Now I will not say that a crow or blackbird will smell cold birds’-eggs, but if the eggs are warm and sweaty I know that these cannibal birds will locate the nest by the use of their nostrils. “Well,” you say, “that cannot be; there was a crow came right up to the barn while I was in there.” Yes, but remember he was accustomed to you being around there. Go to the woods where this same crow has been shot at, and see how close you will get to him if the wind is in his favor. The great trouble with the majority of us human beings is that we are too slow to observe.
I once saw a man run bang into a stone wall; his excuse was that he did not see it. When I was a boy in Ohio I went with an Englishman to dig out a rabbit. When we got near the end of the hole Old Jack, as we called him, dropped on his side and ran his arm right in, clear up to his shoulder. I was of course peeking very closely, to see the rabbit, but the instant I saw him pulling out black and white fur I retreated backwards over a pile of loose sand, looking back just in time to see Old Jack get it right in the eyes. And say! he came bounding out of that cavity without being urged, snorting, sneezing and coughing, and with his long hair thoroughly powdered with yellow sand—and something worse. He went here and there and all over at the same moment, trying to gather all the snow in the country in each hand to wash his eyes out with. I was of course all alone and had to conceal my joy. My joy however did not last long, for this poor fellow nearly strangled to death and it was fully fifteen minutes before he could speak; but finally, looking up at me with his eyes and face all apparently washed into one red blister, he chokingly said, “Jack, Hi didn’t smell the beggar till hafter Hi ’ad ’im by the toyle.”
CHAPTER XXIII.
The Canada Goose.
Now I have told you that by protecting the one swallow’s nest at our tile shed there were twenty-five nests the fifth year: and how the sweet bluebird became so well acquainted with the members of our family as to permit us to remove the roof of her house while she would sit there within eight inches of our eyebrows, with her beautiful head turned sidewise looking us square in the eyes, and then permit us to put the cover back on, and she would not fly out. I have explained how the robins fairly swarmed around our home when there was neither shrubbery nor fruit to attract them there, and how the purple martins folded their wings and came down out of the heavens, warbling their songs as they descended, the very first day we had their home erected. But these truths are simple compared with the facts contained in this chapter.

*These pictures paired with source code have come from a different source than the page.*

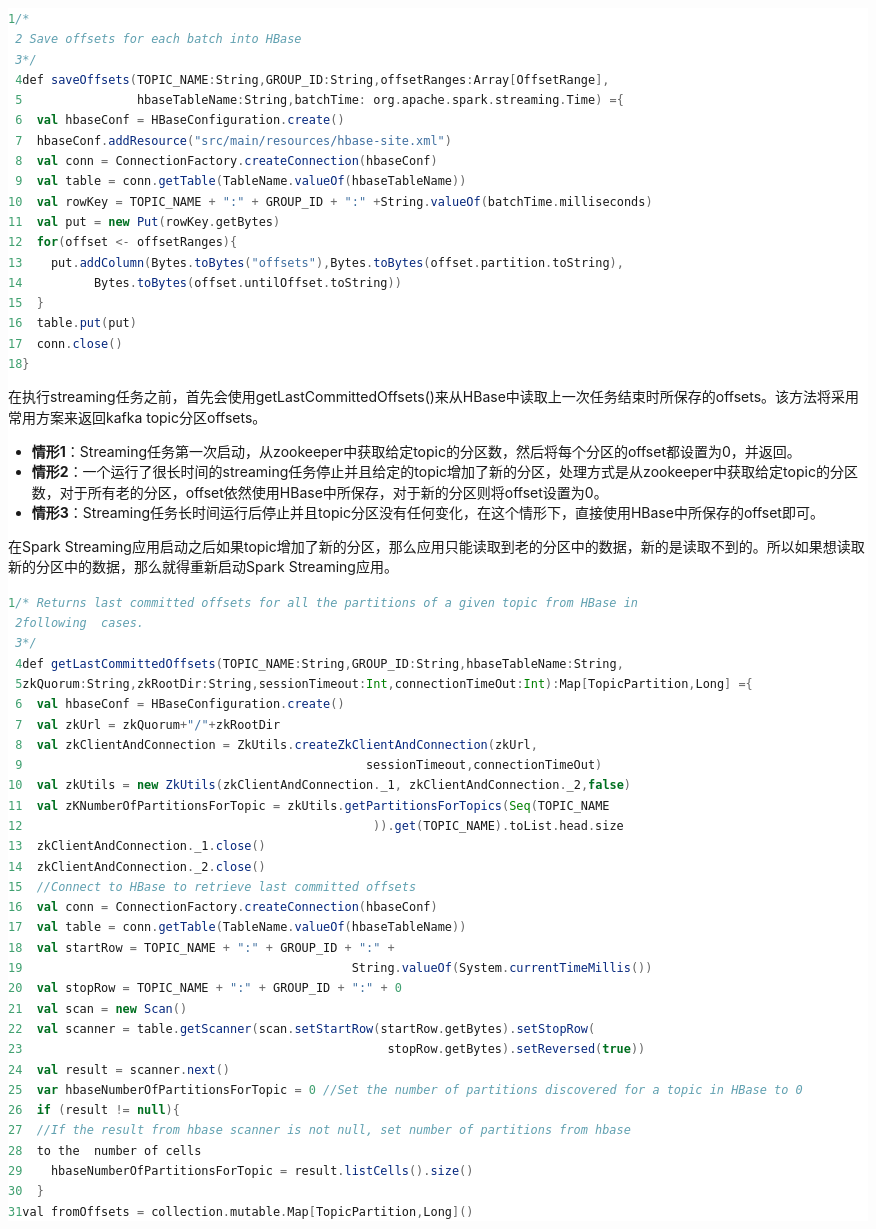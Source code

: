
 ```scala
1/*
 2 Save offsets for each batch into HBase
 3*/
 4def saveOffsets(TOPIC_NAME:String,GROUP_ID:String,offsetRanges:Array[OffsetRange],
 5                hbaseTableName:String,batchTime: org.apache.spark.streaming.Time) ={
 6  val hbaseConf = HBaseConfiguration.create()
 7  hbaseConf.addResource("src/main/resources/hbase-site.xml")
 8  val conn = ConnectionFactory.createConnection(hbaseConf)
 9  val table = conn.getTable(TableName.valueOf(hbaseTableName))
10  val rowKey = TOPIC_NAME + ":" + GROUP_ID + ":" +String.valueOf(batchTime.milliseconds)
11  val put = new Put(rowKey.getBytes)
12  for(offset <- offsetRanges){
13    put.addColumn(Bytes.toBytes("offsets"),Bytes.toBytes(offset.partition.toString),
14          Bytes.toBytes(offset.untilOffset.toString))
15  }
16  table.put(put)
17  conn.close()
18}
```

在执行streaming任务之前，首先会使用getLastCommittedOffsets()来从HBase中读取上一次任务结束时所保存的offsets。该方法将采用常用方案来返回kafka topic分区offsets。

- **情形1**：Streaming任务第一次启动，从zookeeper中获取给定topic的分区数，然后将每个分区的offset都设置为0，并返回。
- **情形2**：一个运行了很长时间的streaming任务停止并且给定的topic增加了新的分区，处理方式是从zookeeper中获取给定topic的分区数，对于所有老的分区，offset依然使用HBase中所保存，对于新的分区则将offset设置为0。
- **情形3**：Streaming任务长时间运行后停止并且topic分区没有任何变化，在这个情形下，直接使用HBase中所保存的offset即可。

在Spark Streaming应用启动之后如果topic增加了新的分区，那么应用只能读取到老的分区中的数据，新的是读取不到的。所以如果想读取新的分区中的数据，那么就得重新启动Spark Streaming应用。

```scala
1/* Returns last committed offsets for all the partitions of a given topic from HBase in  
 2following  cases.
 3*/
 4def getLastCommittedOffsets(TOPIC_NAME:String,GROUP_ID:String,hbaseTableName:String,
 5zkQuorum:String,zkRootDir:String,sessionTimeout:Int,connectionTimeOut:Int):Map[TopicPartition,Long] ={
 6  val hbaseConf = HBaseConfiguration.create()
 7  val zkUrl = zkQuorum+"/"+zkRootDir
 8  val zkClientAndConnection = ZkUtils.createZkClientAndConnection(zkUrl,
 9                                                sessionTimeout,connectionTimeOut)
10  val zkUtils = new ZkUtils(zkClientAndConnection._1, zkClientAndConnection._2,false)
11  val zKNumberOfPartitionsForTopic = zkUtils.getPartitionsForTopics(Seq(TOPIC_NAME
12                                                 )).get(TOPIC_NAME).toList.head.size
13  zkClientAndConnection._1.close()
14  zkClientAndConnection._2.close()
15  //Connect to HBase to retrieve last committed offsets
16  val conn = ConnectionFactory.createConnection(hbaseConf)
17  val table = conn.getTable(TableName.valueOf(hbaseTableName))
18  val startRow = TOPIC_NAME + ":" + GROUP_ID + ":" +
19                                              String.valueOf(System.currentTimeMillis())
20  val stopRow = TOPIC_NAME + ":" + GROUP_ID + ":" + 0
21  val scan = new Scan()
22  val scanner = table.getScanner(scan.setStartRow(startRow.getBytes).setStopRow(
23                                                   stopRow.getBytes).setReversed(true))
24  val result = scanner.next()
25  var hbaseNumberOfPartitionsForTopic = 0 //Set the number of partitions discovered for a topic in HBase to 0
26  if (result != null){
27  //If the result from hbase scanner is not null, set number of partitions from hbase 
28  to the  number of cells
29    hbaseNumberOfPartitionsForTopic = result.listCells().size()
30  }
31val fromOffsets = collection.mutable.Map[TopicPartition,Long]()
```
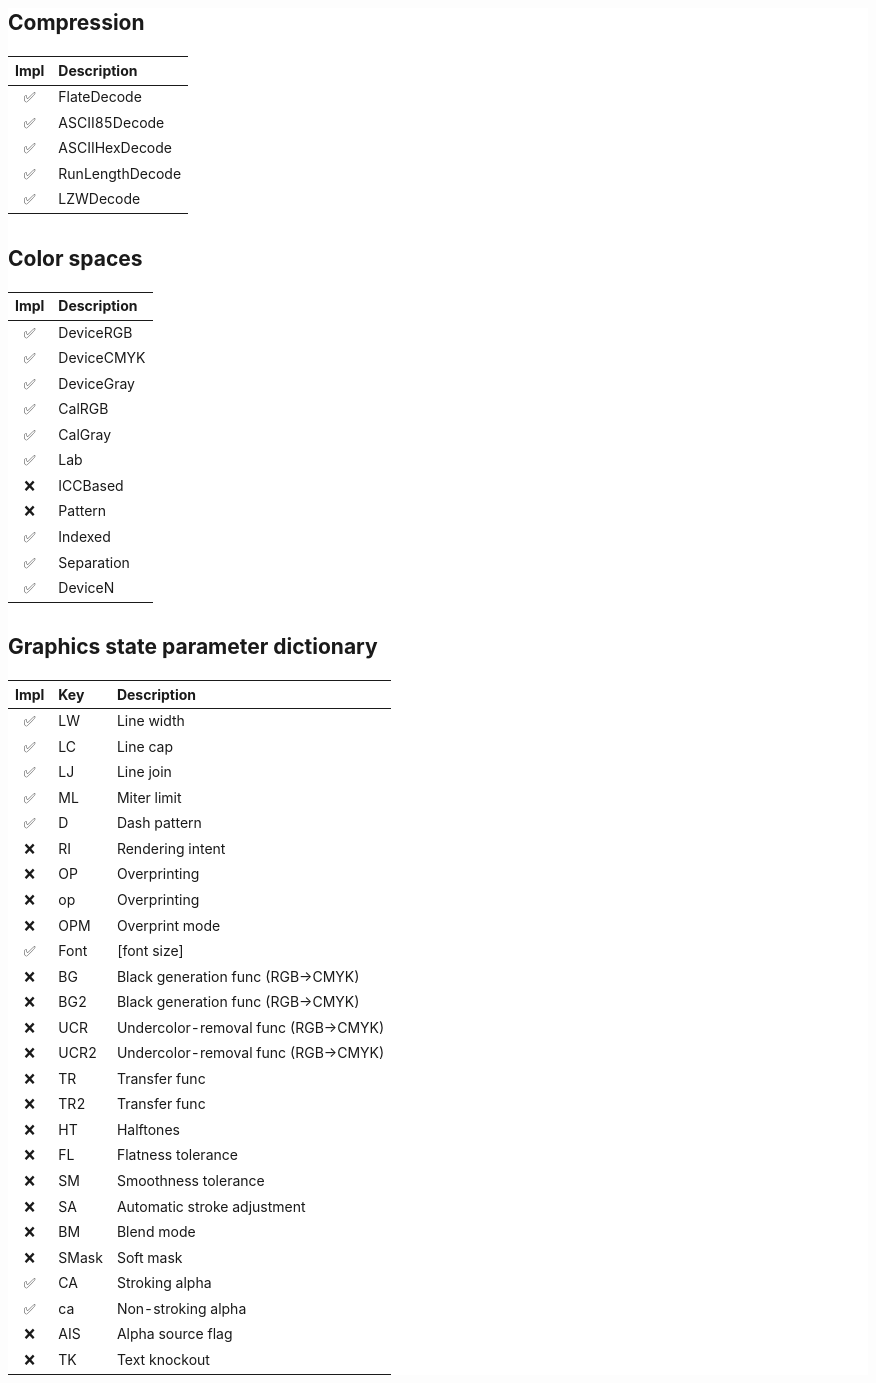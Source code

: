## Compression

Impl | Description
:--: | :----------
✅ | FlateDecode
✅ | ASCII85Decode
✅ | ASCIIHexDecode
✅ | RunLengthDecode
✅ | LZWDecode

## Color spaces

Impl | Description
:--: | :----------
✅ | DeviceRGB
✅ | DeviceCMYK
✅ | DeviceGray
✅ | CalRGB
✅ | CalGray
✅ | Lab
❌ | ICCBased
❌ | Pattern
✅ | Indexed
✅ | Separation
✅ | DeviceN

## Graphics state parameter dictionary

Impl | Key | Description
:--: | :-- | :----------
✅ | LW | Line width
✅ | LC | Line cap
✅ | LJ | Line join
✅ | ML | Miter limit
✅ | D | Dash pattern
❌ | RI | Rendering intent
❌ | OP | Overprinting
❌ | op | Overprinting
❌ | OPM | Overprint mode
✅ | Font | [font size]
❌ | BG | Black generation func (RGB->CMYK)
❌ | BG2 | Black generation func (RGB->CMYK)
❌ | UCR | Undercolor-removal func (RGB->CMYK)
❌ | UCR2 | Undercolor-removal func (RGB->CMYK)
❌ | TR | Transfer func
❌ | TR2 | Transfer func
❌ | HT | Halftones
❌ | FL | Flatness tolerance
❌ | SM | Smoothness tolerance
❌ | SA | Automatic stroke adjustment
❌ | BM | Blend mode
❌ | SMask | Soft mask
✅ | CA | Stroking alpha
✅ | ca | Non-stroking alpha
❌ | AIS | Alpha source flag
❌ | TK | Text knockout

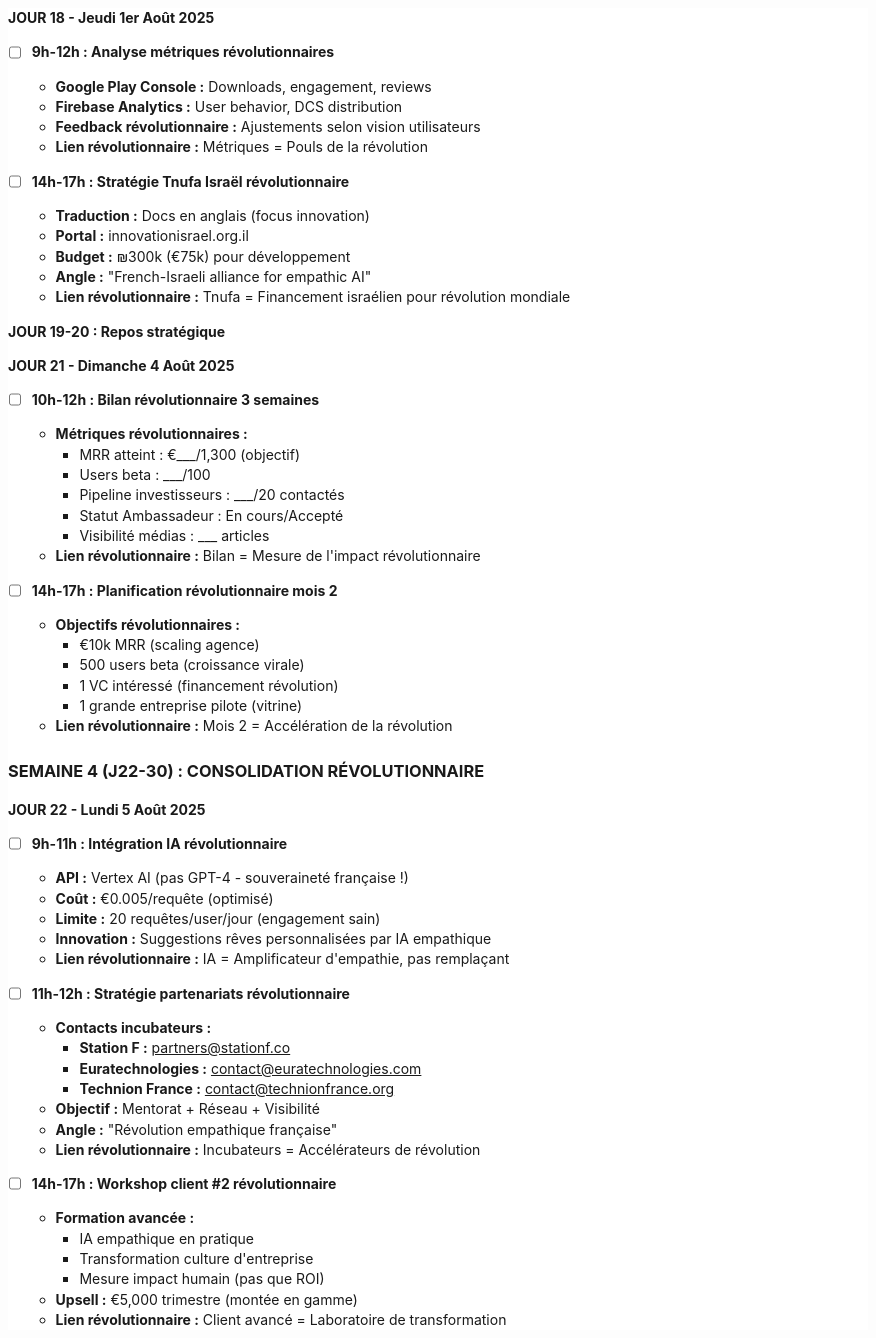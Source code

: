 **JOUR 18 - Jeudi 1er Août 2025**
- [ ] **9h-12h : Analyse métriques révolutionnaires**
  - **Google Play Console :** Downloads, engagement, reviews
  - **Firebase Analytics :** User behavior, DCS distribution
  - **Feedback révolutionnaire :** Ajustements selon vision utilisateurs
  - **Lien révolutionnaire :** Métriques = Pouls de la révolution

- [ ] **14h-17h : Stratégie Tnufa Israël révolutionnaire**
  - **Traduction :** Docs en anglais (focus innovation)
  - **Portal :** innovationisrael.org.il
  - **Budget :** ₪300k (€75k) pour développement
  - **Angle :** "French-Israeli alliance for empathic AI"
  - **Lien révolutionnaire :** Tnufa = Financement israélien pour révolution mondiale

**JOUR 19-20 : Repos stratégique**

**JOUR 21 - Dimanche 4 Août 2025**
- [ ] **10h-12h : Bilan révolutionnaire 3 semaines**
  - **Métriques révolutionnaires :**
    - MRR atteint : €___/1,300 (objectif)
    - Users beta : ___/100
    - Pipeline investisseurs : ___/20 contactés
    - Statut Ambassadeur : En cours/Accepté
    - Visibilité médias : ___ articles
  - **Lien révolutionnaire :** Bilan = Mesure de l'impact révolutionnaire

- [ ] **14h-17h : Planification révolutionnaire mois 2**
  - **Objectifs révolutionnaires :**
    - €10k MRR (scaling agence)
    - 500 users beta (croissance virale)
    - 1 VC intéressé (financement révolution)
    - 1 grande entreprise pilote (vitrine)
  - **Lien révolutionnaire :** Mois 2 = Accélération de la révolution

### SEMAINE 4 (J22-30) : CONSOLIDATION RÉVOLUTIONNAIRE

**JOUR 22 - Lundi 5 Août 2025**
- [ ] **9h-11h : Intégration IA révolutionnaire**
  - **API :** Vertex AI (pas GPT-4 - souveraineté française !)
  - **Coût :** €0.005/requête (optimisé)
  - **Limite :** 20 requêtes/user/jour (engagement sain)
  - **Innovation :** Suggestions rêves personnalisées par IA empathique
  - **Lien révolutionnaire :** IA = Amplificateur d'empathie, pas remplaçant

- [ ] **11h-12h : Stratégie partenariats révolutionnaire**
  - **Contacts incubateurs :**
    - **Station F :** partners@stationf.co
    - **Euratechnologies :** contact@euratechnologies.com
    - **Technion France :** contact@technionfrance.org
  - **Objectif :** Mentorat + Réseau + Visibilité
  - **Angle :** "Révolution empathique française"
  - **Lien révolutionnaire :** Incubateurs = Accélérateurs de révolution

- [ ] **14h-17h : Workshop client #2 révolutionnaire**
  - **Formation avancée :**
    - IA empathique en pratique
    - Transformation culture d'entreprise
    - Mesure impact humain (pas que ROI)
  - **Upsell :** €5,000 trimestre (montée en gamme)
  - **Lien révolutionnaire :** Client avancé = Laboratoire de transformation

Some one has said “the silly old goose.” This, to my mind, is one of the many demonstrations of how a man’s mouth can go off empty. For the facts are that our Canada goose has a great amount of knowledge, and many qualifications that the human race could well afford to profit by; and although I was born under the protection of the American eagle’s wings, and respect him in every way, never shooting one in my life (though I scared one to death!) yet when you speak of our Canada goose, this bird is one of the most intelligent, self-sacrificing creatures on earth, and as for purity of character he has gotten the human race backed right off the boulevard into the slums, and no person on earth can study him without profiting by it. Personally, there has been many a time during the last ten years of my life when I have felt like raising my hat to the clean, gentlemanly principles exposed by one of these old ganders.
Now the question is, how did I become so well acquainted with them?
Well, about thirty years ago a few wild geese (as we call them) were alighting on a sort of prairie then known as Cottam Plains, which is about four miles due north of my home. As I was a noted hunter several persons spoke to me about going out to shoot these geese, as no one had apparently been able to kill one. At length one hunter came to me in dead earnest. “Jack,” he said, “you want to get out there and try them. They come nearly every day. They are old lunkers; I believe the old ganders will weigh twenty-five pounds.” I enquired how many there were and he said, “Fifteen; seven in one flock and eight in another.” As I stood, thinking it over, I said to this man. “If one flock is there, will the other bunch go and alight with them?” “Yes,” he replied in a loud voice; “every time.”
THE CANADA GOOSE
To get the effect of this picture, hold the book above your head, as the Goose was, above mine, when I took the photograph.
Well that day I went home, took the axe and chopped out the bodies of three wooden wild geese decoys; then I used a drawing-knife for the rest of the work; finally I had three geese standing on one leg in our back yard—one leg each of course. And I had everybody who saw them laughing at me. What color should I paint them, was the puzzle. I had never been close enough to a wild goose to know anything about his color; I couldn’t tell from hearing their faint “Honk!” I finally decided to paint their breasts light and the rest a slate color. The neighbors still kept laughing. Then when there were no persons around I would practise the “Honk!” till the echoes from the buildings sounded something like it.